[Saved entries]
****

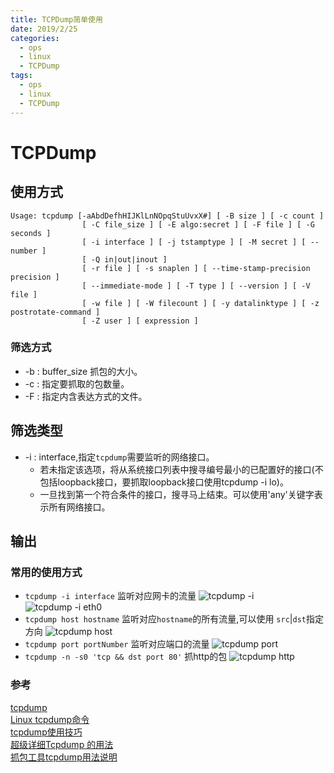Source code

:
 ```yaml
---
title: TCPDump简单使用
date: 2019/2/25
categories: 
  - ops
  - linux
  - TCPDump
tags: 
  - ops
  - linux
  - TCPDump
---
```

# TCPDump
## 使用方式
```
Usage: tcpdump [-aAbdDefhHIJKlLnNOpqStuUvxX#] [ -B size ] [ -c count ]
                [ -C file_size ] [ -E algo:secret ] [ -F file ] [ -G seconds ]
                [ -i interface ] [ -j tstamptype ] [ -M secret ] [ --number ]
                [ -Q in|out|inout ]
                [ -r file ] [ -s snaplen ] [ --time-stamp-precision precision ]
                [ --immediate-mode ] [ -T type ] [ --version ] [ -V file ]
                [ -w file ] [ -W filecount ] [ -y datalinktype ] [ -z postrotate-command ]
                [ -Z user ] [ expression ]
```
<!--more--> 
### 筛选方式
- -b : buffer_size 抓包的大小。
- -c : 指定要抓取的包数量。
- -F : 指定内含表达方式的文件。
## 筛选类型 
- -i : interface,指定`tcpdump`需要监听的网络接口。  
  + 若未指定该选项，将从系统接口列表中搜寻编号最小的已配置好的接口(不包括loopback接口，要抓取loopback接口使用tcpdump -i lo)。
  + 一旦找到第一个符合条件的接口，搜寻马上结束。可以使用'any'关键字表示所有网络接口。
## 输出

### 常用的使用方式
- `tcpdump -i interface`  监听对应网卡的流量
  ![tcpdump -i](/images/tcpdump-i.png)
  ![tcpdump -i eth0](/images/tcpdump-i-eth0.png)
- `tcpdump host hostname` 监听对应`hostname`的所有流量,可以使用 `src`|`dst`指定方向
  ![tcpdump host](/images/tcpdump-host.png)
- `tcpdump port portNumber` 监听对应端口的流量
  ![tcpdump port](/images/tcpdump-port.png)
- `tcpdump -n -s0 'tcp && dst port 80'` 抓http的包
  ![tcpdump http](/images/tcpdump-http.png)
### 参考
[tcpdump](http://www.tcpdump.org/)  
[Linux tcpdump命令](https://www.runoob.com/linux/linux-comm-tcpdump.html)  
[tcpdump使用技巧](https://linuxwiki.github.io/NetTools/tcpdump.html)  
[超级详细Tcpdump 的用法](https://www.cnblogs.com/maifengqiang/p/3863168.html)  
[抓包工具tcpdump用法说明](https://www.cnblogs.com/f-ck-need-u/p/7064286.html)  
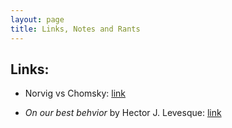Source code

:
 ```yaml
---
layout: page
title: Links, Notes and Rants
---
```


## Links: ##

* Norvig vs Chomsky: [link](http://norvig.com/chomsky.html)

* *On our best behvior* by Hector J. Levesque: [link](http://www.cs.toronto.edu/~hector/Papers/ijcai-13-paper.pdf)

****

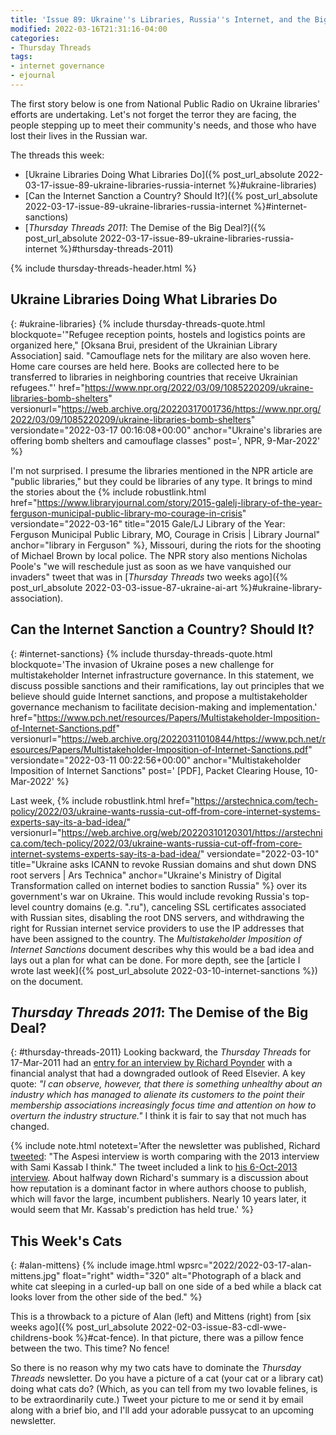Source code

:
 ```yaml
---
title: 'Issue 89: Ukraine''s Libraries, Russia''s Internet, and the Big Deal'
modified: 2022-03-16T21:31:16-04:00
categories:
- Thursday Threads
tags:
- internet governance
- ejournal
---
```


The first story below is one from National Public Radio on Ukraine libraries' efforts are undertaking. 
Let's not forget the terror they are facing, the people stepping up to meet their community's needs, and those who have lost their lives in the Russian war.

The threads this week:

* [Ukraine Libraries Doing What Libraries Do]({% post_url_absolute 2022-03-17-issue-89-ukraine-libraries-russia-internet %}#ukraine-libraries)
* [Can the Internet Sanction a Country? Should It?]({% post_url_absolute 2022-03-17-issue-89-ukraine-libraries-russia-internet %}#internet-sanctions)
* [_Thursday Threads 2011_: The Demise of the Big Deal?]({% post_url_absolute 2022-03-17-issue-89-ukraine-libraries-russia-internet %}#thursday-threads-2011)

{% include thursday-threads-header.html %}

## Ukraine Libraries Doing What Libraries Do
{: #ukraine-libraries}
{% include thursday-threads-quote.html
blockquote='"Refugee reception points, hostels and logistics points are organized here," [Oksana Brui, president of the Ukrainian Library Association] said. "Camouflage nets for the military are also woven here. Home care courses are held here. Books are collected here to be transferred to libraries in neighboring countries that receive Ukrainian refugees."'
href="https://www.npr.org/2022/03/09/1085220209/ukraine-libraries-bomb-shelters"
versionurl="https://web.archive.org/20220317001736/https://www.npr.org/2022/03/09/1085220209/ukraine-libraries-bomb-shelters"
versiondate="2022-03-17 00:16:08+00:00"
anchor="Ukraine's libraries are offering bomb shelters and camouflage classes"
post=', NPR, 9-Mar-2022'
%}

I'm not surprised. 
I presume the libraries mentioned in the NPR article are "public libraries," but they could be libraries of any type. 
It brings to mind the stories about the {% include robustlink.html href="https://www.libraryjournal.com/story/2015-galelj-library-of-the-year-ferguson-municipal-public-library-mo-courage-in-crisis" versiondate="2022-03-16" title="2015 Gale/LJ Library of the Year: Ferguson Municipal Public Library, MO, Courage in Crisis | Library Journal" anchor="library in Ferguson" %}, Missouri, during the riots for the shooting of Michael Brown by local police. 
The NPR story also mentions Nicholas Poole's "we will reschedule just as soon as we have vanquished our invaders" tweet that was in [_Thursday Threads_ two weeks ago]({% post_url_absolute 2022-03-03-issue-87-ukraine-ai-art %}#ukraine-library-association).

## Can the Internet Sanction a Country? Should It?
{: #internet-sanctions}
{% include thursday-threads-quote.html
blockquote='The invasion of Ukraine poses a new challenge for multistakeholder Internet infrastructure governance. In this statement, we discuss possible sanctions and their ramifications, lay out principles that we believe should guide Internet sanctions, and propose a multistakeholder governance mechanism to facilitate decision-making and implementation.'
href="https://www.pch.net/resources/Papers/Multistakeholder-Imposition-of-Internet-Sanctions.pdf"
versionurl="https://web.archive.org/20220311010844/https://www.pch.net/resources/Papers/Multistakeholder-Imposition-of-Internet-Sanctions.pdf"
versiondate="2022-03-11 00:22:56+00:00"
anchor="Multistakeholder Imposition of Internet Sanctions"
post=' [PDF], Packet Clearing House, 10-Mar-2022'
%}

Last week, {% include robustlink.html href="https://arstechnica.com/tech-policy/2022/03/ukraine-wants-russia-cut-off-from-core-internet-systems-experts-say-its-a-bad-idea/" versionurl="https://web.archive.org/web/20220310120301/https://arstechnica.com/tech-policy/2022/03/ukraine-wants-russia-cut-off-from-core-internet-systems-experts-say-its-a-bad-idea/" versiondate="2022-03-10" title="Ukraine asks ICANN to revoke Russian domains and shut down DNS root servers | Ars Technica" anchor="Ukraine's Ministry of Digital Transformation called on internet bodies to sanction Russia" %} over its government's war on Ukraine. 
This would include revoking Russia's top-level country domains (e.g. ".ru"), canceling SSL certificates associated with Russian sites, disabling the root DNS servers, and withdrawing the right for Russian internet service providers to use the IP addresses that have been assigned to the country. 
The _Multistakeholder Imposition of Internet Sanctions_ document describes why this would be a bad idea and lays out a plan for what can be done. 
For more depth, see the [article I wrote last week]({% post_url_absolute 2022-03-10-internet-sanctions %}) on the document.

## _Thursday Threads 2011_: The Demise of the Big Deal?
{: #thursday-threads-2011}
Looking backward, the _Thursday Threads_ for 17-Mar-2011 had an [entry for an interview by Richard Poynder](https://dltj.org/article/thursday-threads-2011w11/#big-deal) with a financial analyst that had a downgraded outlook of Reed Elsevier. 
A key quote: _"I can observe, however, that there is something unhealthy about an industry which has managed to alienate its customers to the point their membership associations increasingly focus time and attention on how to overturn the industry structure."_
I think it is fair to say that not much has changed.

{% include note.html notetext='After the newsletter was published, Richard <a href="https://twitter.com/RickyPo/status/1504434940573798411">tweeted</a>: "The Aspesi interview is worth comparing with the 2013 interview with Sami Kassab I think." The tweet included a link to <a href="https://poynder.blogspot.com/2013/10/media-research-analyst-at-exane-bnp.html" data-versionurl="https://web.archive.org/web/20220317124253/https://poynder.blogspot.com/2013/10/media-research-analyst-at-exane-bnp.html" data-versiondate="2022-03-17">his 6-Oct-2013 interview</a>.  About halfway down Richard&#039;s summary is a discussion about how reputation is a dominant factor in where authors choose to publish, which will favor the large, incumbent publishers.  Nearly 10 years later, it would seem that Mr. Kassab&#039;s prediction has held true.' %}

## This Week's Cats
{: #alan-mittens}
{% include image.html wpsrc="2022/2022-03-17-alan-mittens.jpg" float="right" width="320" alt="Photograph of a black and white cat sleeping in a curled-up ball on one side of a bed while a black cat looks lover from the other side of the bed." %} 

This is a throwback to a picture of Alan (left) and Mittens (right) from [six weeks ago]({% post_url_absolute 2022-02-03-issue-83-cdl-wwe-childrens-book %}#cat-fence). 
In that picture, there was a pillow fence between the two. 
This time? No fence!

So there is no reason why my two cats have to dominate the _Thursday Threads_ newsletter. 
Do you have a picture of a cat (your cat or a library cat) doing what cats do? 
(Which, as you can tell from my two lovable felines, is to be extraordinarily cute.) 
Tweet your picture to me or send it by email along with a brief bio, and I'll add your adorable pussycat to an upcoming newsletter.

****

Please return every line in the data that includes the string "your".

Do you have a picture of a cat (your cat or a library cat) doing what cats do? 
Tweet your picture to me or send it by email along with a brief bio, and I'll add your adorable pussycat to an upcoming newsletter.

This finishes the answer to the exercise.